Aim of the exercise:
Return the listing below in full, with every line exactly as it is.

Records:
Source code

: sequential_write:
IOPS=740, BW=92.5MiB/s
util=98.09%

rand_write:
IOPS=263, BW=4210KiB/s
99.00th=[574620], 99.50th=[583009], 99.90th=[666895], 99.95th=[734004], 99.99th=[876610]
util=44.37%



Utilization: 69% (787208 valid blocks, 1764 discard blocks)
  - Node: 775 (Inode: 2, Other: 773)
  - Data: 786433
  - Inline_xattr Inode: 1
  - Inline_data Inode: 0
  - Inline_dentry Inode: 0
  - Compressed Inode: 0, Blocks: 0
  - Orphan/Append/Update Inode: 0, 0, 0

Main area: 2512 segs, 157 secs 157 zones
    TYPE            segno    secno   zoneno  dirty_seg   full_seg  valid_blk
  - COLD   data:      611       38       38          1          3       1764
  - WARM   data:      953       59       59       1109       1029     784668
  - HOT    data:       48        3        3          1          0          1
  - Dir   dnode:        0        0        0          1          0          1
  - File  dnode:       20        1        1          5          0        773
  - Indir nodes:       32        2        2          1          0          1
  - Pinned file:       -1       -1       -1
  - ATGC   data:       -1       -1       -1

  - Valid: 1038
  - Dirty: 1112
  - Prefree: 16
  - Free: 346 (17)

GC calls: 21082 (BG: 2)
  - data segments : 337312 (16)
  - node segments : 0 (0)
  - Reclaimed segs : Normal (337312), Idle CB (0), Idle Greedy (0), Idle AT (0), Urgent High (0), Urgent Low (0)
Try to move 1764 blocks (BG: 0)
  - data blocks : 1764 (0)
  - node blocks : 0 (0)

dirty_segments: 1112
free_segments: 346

Solution below:
Source code

: sequential_write:
IOPS=740, BW=92.5MiB/s
util=98.09%

rand_write:
IOPS=263, BW=4210KiB/s
99.00th=[574620], 99.50th=[583009], 99.90th=[666895], 99.95th=[734004], 99.99th=[876610]
util=44.37%



Utilization: 69% (787208 valid blocks, 1764 discard blocks)
  - Node: 775 (Inode: 2, Other: 773)
  - Data: 786433
  - Inline_xattr Inode: 1
  - Inline_data Inode: 0
  - Inline_dentry Inode: 0
  - Compressed Inode: 0, Blocks: 0
  - Orphan/Append/Update Inode: 0, 0, 0

Main area: 2512 segs, 157 secs 157 zones
    TYPE            segno    secno   zoneno  dirty_seg   full_seg  valid_blk
  - COLD   data:      611       38       38          1          3       1764
  - WARM   data:      953       59       59       1109       1029     784668
  - HOT    data:       48        3        3          1          0          1
  - Dir   dnode:        0        0        0          1          0          1
  - File  dnode:       20        1        1          5          0        773
  - Indir nodes:       32        2        2          1          0          1
  - Pinned file:       -1       -1       -1
  - ATGC   data:       -1       -1       -1

  - Valid: 1038
  - Dirty: 1112
  - Prefree: 16
  - Free: 346 (17)

GC calls: 21082 (BG: 2)
  - data segments : 337312 (16)
  - node segments : 0 (0)
  - Reclaimed segs : Normal (337312), Idle CB (0), Idle Greedy (0), Idle AT (0), Urgent High (0), Urgent Low (0)
Try to move 1764 blocks (BG: 0)
  - data blocks : 1764 (0)
  - node blocks : 0 (0)

dirty_segments: 1112
free_segments: 346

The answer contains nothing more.